Personal information
- Full name: Ricardo Gabriel Álvarez
- Date of birth: 12 April 1988 (age 38)
- Place of birth: Buenos Aires, Argentina
- Height: 1.88 m (6 ft 2 in)
- Position: Attacking midfielder

Youth career
- 2005–2006: Boca Juniors
- 2006–2008: Vélez Sársfield

Senior career*
- Years: Team / Apps / (Gls)
- 2008–2011: Vélez Sársfield / 42 / (5)
- 2011–2015: Inter Milan / 73 / (11)
- 2014–2015: → Sunderland (loan) / 13 / (0)
- 2015: Sunderland / 0 / (0)
- 2016–2018: Sampdoria / 46 / (4)
- 2018–2020: Atlas / 15 / (0)
- 2020–2021: Vélez Sarsfield / 21 / (3)
- Total:  / 210 / (23)

International career
- 2011–2014: Argentina / 9 / (1)

Medal record
Argentina
FIFA World Cup
| Runner-up | 2014 Brazil | Team |

= Ricky Álvarez =

Argentine footballer

Ricardo Gabriel "Ricky" Álvarez (/es/; born 12 April 1988) is an Argentine former professional footballer who played as an attacking midfielder.

Álvarez began his club career in Argentina in 2008 with Vélez Sársfield.

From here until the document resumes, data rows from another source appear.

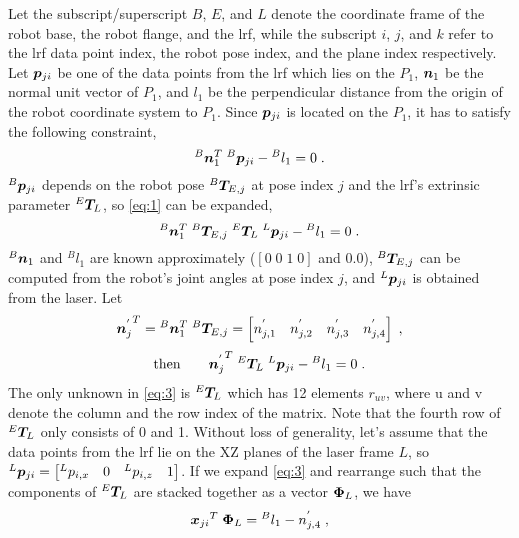 Let the subscript/superscript $B$, $E$, and $L$ denote the coordinate frame of the robot base, the robot flange, and the \ac{lrf}, while the subscript $i$, $j$, and $k$ refer to the \ac{lrf} data point index, the robot pose index, and the plane index respectively. Let $\vb*{p}_{ji}$ be one of the data points from the \ac{lrf} which lies on the $P_1$, $\vb*{n}_1$ be the normal unit vector of $P_1$, and $l_1$ be the perpendicular distance from the origin of the robot coordinate system to $P_1$.  Since $\vb*{p}_{ji}$ is located on the $P_1$, it has to satisfy the following constraint, 
  \begin{equation}
  \label{eq:1}
  {^B}\vb*{n}_1 ^T \; {^B}\vb*{p}_{ji}  - {^B}l_1 = 0 \; .
   \end{equation}
${^B}\vb*{p}_{ji}$ depends on the robot pose ${^B}\vb*{T}_{E,j}$ at pose index $j$ and the \ac{lrf}'s extrinsic parameter ${^E}\vb*{T}_L$, so \eqref{eq:1}  can be expanded,
  \begin{equation}
  {{^B}\vb*{n}_1 ^{T}} \; {^B}\vb*{T}_{E,j} \; {^E}\vb*{T}_L \; {^L}\vb*{p}_{ji}  - {^B}l_1 = 0 \; .
  \end{equation}
${^B}\vb*{n}_1$ and $^{B}l_1$ are known approximately ($[0 \; 0\; 1\;0]$ and $0.0$), ${^B}\vb*{T}_{E,j}$ can be computed from the robot's joint angles at pose index $j$, and ${^L}\vb*{p}_{ji}$ is obtained from the laser. Let 
\begin{equation}
{\vb*{n}_j^{'}}^{T} = {^B}\vb*{n}_1 ^T \; {^B}\vb*{T}_{E,j} = 
\left[n^{'}_{j,1} \quad n^{'}_{j,2} \quad n^{'}_{j,3}  \quad n^{'}_{j,4} \right] \; , 
\end{equation} 
\begin{equation}
  \label{eq:3}
 \mathrm{then} \quad \quad {\vb*{n}_j^{'}} ^T \; {^E}\vb*{T}_L \; {^L}\vb*{p}_{ji} - {^B}l_1 = 0 \; .
  \end{equation}
The only unknown in \eqref{eq:3} is ${^E}\vb*{T}_L$ which has 12 elements $r_{uv}$, where u and v denote the column and the row index of the matrix. Note that the fourth row of ${^E}\vb*{T}_L$ only consists of 0 and 1. 
Without loss of generality, let's assume that the data points from the \ac{lrf} lie on the XZ planes of the laser frame $L$, so ${^L}\vb*{p}_{ji} = \left[{^L}p_{i,x} \quad 0 \quad {^L}p_{i,z}\quad 1\right]$. If we expand \eqref{eq:3} and rearrange such that the components of ${^E}\vb*{T}_L$ are stacked together as a vector $\vb*{\Phi}_L$, we have
\begin{equation}
\label{eq:4}
  {\vb*{x}_{ji}}^T \; \vb*{\Phi}_L = {^B}l_1 -  n^{'}_{j,4} \;,
\end{equation}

His performances earned him a move to Italian club Inter Milan in 2011, where he remained until 2015. He joined English side Sunderland on-loan during the 2014–15 season, a move which was to become permanent should Sunderland retain their place in the Premier League for the following season. The deal ended in a legal dispute with Inter over the contract with the Court of Arbitration for Sport later ruling in Inter's favour. He returned to Italy, joining Sampdoria as a free agent in 2016. At international level, Álvarez was a member of the Argentine squad that reached the 2014 FIFA World Cup Final.

==Club career==

===Early career===
As a child, Álvarez played papi fut for Caballito Juniors and Club Parque, then had a brief stay in Boca Juniors youth divisions.

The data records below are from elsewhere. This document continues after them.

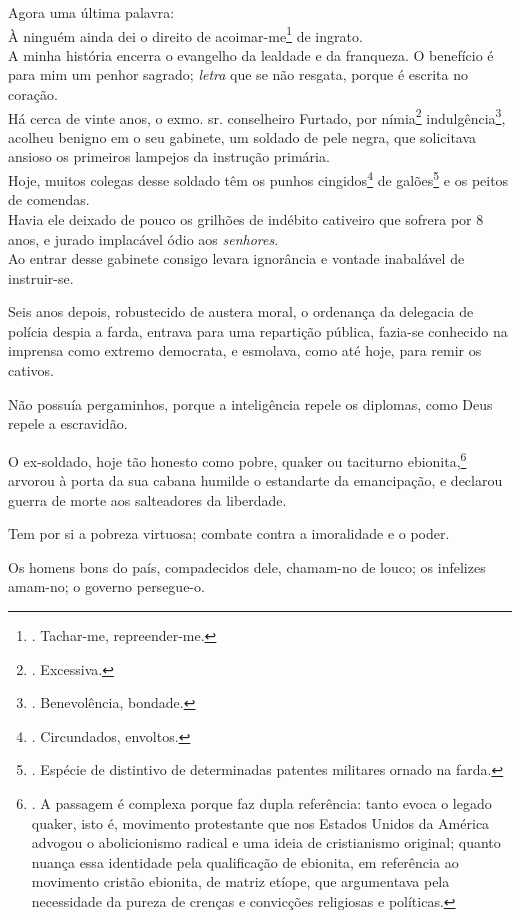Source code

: Agora uma última palavra:\\
À ninguém ainda dei o direito de acoimar-me\footnote{. Tachar-me,
  repreender-me.} de ingrato.\\
A minha história encerra o evangelho da lealdade e da franqueza. O
benefício é para mim um penhor sagrado; \emph{letra} que se não resgata,
porque é escrita no coração.\\
Há cerca de vinte anos, o exmo. sr. conselheiro Furtado, por
nímia\footnote{. Excessiva.} indulgência\footnote{. Benevolência,
  bondade.}, acolheu benigno em o seu gabinete, um soldado de pele
negra, que solicitava ansioso os primeiros lampejos da instrução
primária.\\
Hoje, muitos colegas desse soldado têm os punhos cingidos\footnote{.
  Circundados, envoltos.} de galões\footnote{. Espécie de distintivo de
  determinadas patentes militares ornado na farda.} e os peitos de
comendas.\\
Havia ele deixado de pouco os grilhões de indébito cativeiro que sofrera
por 8 anos, e jurado implacável ódio aos \emph{senhores}.\\
Ao entrar desse gabinete consigo levara ignorância e vontade inabalável
de instruir-se.

Seis anos depois, robustecido de austera moral, o ordenança da delegacia
de polícia despia a farda, entrava para uma repartição pública, fazia-se
conhecido na imprensa como extremo democrata, e esmolava, como até hoje,
para remir os cativos.

Não possuía pergaminhos, porque a inteligência repele os diplomas, como
Deus repele a escravidão.

O ex-soldado, hoje tão honesto como pobre, quaker ou taciturno
ebionita,\footnote{. A passagem é complexa porque faz dupla referência:
  tanto evoca o legado quaker, isto é, movimento protestante que nos
  Estados Unidos da América advogou o abolicionismo radical e uma ideia
  de cristianismo original; quanto nuança essa identidade pela
  qualificação de ebionita, em referência ao movimento cristão ebionita,
  de matriz etíope, que argumentava pela necessidade da pureza de
  crenças e convicções religiosas e políticas.} arvorou à porta da sua
cabana humilde o estandarte da emancipação, e declarou guerra de morte
aos salteadores da liberdade.

Tem por si a pobreza virtuosa; combate contra a imoralidade e o poder.

Os homens bons do país, compadecidos dele, chamam-no de louco; os
infelizes amam-no; o governo persegue-o.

===Club Atlético Vélez Sársfield===
Álvarez played his first professional game with Vélez Sársfield in 2008. Following his debut, he suffered a knee cruciate ligament injury that stalled his progression on the first team. He then was part of the 2009 Clausura-winning squad, playing only 18 minutes in the 1–0 victory over Gimnasia y Esgrima de Jujuy.

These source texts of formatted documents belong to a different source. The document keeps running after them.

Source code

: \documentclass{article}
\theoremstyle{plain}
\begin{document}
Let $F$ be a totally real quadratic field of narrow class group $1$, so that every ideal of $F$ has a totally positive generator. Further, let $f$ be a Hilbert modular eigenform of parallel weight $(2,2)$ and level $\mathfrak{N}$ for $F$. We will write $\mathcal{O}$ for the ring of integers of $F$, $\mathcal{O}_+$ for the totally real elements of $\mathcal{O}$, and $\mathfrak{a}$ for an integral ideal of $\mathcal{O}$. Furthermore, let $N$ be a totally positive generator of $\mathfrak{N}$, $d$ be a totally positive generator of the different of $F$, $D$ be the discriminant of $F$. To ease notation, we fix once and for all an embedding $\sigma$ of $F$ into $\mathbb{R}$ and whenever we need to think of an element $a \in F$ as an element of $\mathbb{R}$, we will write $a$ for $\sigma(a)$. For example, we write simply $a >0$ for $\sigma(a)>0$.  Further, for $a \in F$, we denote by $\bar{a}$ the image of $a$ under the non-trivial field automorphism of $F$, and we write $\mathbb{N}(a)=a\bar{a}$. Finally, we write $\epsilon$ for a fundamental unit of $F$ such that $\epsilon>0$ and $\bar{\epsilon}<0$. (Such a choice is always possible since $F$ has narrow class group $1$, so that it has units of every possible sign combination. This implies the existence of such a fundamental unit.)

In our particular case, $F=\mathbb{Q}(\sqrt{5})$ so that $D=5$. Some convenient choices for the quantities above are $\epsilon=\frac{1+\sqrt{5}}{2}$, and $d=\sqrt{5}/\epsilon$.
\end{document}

The midfielder's breakthrough with the team finally came during the 2010 Clausura, in which Vélez, forced by the tight fixture of the Copa Libertadores, played mostly with substitutes. He scored his first goal in a 1–2 defeat to River Plate at the Estadio Monumental and received his first red card from referee Javier Collado in Vélez's 1–3 defeat to Racing Club for complaining about a yellow card. He totalled 11 matches during the tournament (4 as a starter) and scored one goal.

Álvarez then played 15 games (2 starts) during Vélez's runner-up 2010 Apertura campaign. He also scored his second professional goal in his team's 1–0 home victory over Lanús for the 14th fixture.

During the first semester of 2011, Álvarez received significant fan and media praise for his league and Copa Libertadores' matches. He also showed versatility by playing all midfield positions. During that semester, he helped his team win the 2011 Clausura and reach the semi-finals of the Copa Libertadores.

===Inter Milan===
On 5 July 2011, Álvarez joined Italian club Inter Milan after the club paid Vélez a €12.8 million transfer fee for 90% of his rights. He debuted officially for his club in the 2011 Supercoppa Italiana defeat to Milan. Under the coaching of Claudio Ranieri, Álvarez began to establish himself in the team and showed that he can play as a trequartista. His first official goal for Inter came against Trabzonspor on 22 November 2011 after a neat one-two with international teammate Diego Milito. He scored again in his side's 4–1 victory over Lecce, a tap in from a well worked cross by Yuto Nagatomo.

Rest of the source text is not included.